- Try it -
Show every line below where "precision" can be found.

(Items from a data source)
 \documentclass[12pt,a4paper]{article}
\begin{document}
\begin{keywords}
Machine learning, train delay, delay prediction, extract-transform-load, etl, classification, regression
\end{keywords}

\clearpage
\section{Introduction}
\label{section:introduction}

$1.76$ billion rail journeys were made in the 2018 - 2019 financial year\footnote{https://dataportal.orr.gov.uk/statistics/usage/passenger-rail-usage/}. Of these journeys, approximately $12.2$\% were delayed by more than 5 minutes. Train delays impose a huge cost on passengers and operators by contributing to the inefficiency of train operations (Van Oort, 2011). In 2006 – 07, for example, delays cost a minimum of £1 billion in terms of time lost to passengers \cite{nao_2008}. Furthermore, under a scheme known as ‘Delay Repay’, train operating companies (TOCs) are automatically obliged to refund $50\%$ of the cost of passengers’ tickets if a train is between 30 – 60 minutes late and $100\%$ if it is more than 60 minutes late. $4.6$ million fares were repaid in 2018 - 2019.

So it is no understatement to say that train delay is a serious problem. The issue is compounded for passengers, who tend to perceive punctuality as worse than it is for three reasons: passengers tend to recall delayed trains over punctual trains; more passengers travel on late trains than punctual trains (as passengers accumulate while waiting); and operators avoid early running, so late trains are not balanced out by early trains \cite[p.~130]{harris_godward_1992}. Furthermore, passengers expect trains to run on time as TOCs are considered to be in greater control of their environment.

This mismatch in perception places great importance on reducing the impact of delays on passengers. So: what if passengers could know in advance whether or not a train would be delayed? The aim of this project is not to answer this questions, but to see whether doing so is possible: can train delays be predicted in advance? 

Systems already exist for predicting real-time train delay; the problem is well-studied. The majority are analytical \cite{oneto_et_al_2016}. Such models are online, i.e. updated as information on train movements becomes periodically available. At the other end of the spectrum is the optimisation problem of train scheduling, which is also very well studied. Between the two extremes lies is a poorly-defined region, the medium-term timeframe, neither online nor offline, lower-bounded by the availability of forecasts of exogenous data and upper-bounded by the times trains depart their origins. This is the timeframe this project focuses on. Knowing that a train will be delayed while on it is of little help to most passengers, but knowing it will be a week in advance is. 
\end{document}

---

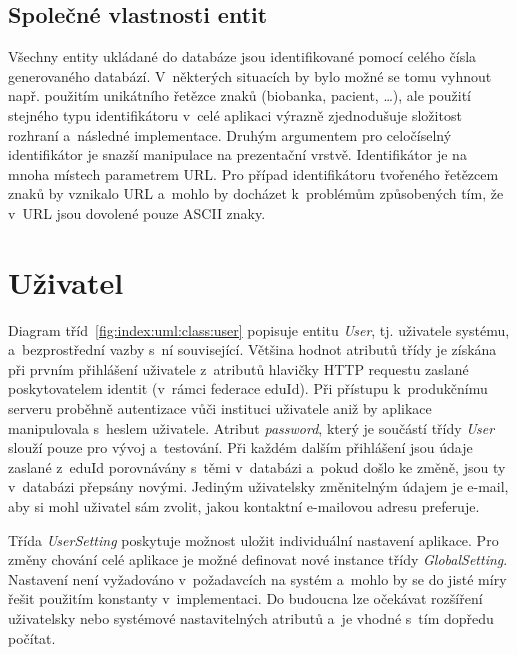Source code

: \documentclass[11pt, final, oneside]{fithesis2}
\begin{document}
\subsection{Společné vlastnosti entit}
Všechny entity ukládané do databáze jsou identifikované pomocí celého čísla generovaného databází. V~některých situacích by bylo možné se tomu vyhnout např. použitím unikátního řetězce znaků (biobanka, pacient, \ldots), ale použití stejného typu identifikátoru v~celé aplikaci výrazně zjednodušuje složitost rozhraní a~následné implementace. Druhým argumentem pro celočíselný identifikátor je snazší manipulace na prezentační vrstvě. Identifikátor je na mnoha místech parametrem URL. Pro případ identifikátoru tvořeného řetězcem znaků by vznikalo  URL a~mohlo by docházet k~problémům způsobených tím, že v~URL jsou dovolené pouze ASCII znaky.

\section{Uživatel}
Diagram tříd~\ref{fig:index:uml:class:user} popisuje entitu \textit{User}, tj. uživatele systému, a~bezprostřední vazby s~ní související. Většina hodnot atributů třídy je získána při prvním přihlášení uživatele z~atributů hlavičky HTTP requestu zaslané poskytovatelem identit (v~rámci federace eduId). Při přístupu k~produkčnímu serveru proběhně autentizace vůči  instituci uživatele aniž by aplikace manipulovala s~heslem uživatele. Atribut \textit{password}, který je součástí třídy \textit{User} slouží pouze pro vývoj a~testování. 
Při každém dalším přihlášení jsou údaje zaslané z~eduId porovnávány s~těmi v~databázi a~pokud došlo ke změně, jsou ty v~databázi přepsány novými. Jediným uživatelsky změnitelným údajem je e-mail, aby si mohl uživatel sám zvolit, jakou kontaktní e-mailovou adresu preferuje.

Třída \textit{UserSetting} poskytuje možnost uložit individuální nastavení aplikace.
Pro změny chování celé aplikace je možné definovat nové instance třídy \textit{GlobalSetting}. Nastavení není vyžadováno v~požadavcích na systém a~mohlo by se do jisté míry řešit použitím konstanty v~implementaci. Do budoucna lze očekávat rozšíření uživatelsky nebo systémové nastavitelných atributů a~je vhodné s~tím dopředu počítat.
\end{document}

* * *

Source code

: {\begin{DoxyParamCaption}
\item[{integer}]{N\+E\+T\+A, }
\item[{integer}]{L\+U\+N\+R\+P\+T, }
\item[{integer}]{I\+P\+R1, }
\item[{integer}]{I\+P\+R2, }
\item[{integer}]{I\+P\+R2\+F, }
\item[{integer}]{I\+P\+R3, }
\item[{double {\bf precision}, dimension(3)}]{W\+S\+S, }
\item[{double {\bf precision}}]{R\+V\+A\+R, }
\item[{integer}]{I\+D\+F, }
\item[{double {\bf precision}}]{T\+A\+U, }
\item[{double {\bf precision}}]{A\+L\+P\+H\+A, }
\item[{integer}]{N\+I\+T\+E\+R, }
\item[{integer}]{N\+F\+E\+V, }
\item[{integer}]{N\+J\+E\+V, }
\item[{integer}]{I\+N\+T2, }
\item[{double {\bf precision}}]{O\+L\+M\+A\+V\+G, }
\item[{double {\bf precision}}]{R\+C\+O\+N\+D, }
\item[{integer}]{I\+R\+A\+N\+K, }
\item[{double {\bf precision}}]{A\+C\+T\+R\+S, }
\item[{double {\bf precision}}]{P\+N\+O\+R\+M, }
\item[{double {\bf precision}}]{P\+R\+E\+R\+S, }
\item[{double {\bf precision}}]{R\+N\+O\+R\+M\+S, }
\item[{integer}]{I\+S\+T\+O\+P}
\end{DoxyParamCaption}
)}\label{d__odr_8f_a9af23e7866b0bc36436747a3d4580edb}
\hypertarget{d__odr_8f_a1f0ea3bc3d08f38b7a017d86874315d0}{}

- Response to this task -
\item[{double {\bf precision}, dimension(3)}]{W\+S\+S, }
\item[{double {\bf precision}}]{R\+V\+A\+R, }
\item[{double {\bf precision}}]{T\+A\+U, }
\item[{double {\bf precision}}]{A\+L\+P\+H\+A, }
\item[{double {\bf precision}}]{O\+L\+M\+A\+V\+G, }
\item[{double {\bf precision}}]{R\+C\+O\+N\+D, }
\item[{double {\bf precision}}]{A\+C\+T\+R\+S, }
\item[{double {\bf precision}}]{P\+N\+O\+R\+M, }
\item[{double {\bf precision}}]{P\+R\+E\+R\+S, }
\item[{double {\bf precision}}]{R\+N\+O\+R\+M\+S, }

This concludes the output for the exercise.